Dataset excerpts ->
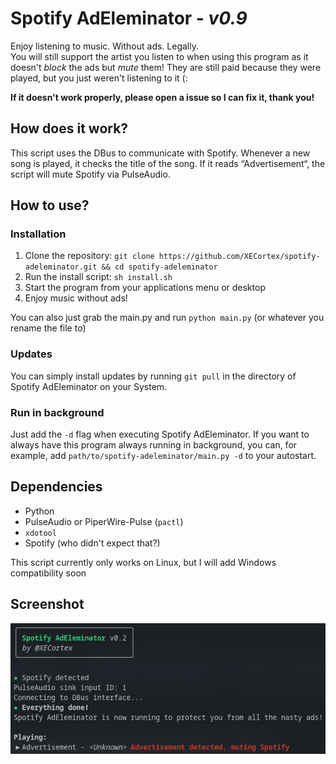 # Spotify AdEleminator - _v0.9_
Enjoy listening to music. Without ads. Legally.\
You will still support the artist you listen to when using this program as it doesn't _block_ the ads but _mute_ them! They are still paid because they were played, but you just weren't listening to it (:

**If it doesn't work properly, please open a issue so I can fix it, thank you!**

## How does it work?
This script uses the DBus to communicate with Spotify.
Whenever a new song is played, it checks the title of the song. If it reads “Advertisement“, the script will mute Spotify via PulseAudio.

## How to use?
### Installation
1. Clone the repository: `git clone https://github.com/XECortex/spotify-adeleminator.git && cd spotify-adeleminator`
2. Run the install script: `sh install.sh`
3. Start the program from your applications menu or desktop
4. Enjoy music without ads!

You can also just grab the main.py and run `python main.py` (or whatever you rename the file to)

### Updates
You can simply install updates by running `git pull` in the directory of Spotify AdEleminator on your System.

### Run in background
Just add the `-d` flag when executing Spotify AdEleminator.
If you want to always have this program always running in background, you can, for example, add `path/to/spotify-adeleminator/main.py -d` to your autostart.

## Dependencies
- Python
- PulseAudio or PiperWire-Pulse (`pactl`)
- `xdotool`
- Spotify (who didn't expect that?)

This script currently only works on Linux, but I will add Windows compatibility soon

## Screenshot
![Screenshot](https://raw.githubusercontent.com/XECortex/spotify-adeleminator/main/screenshot.jpg)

Your assignment -> Count the lines in the listing above that contain the string "running", and give only the count.

Solution for this task -> 2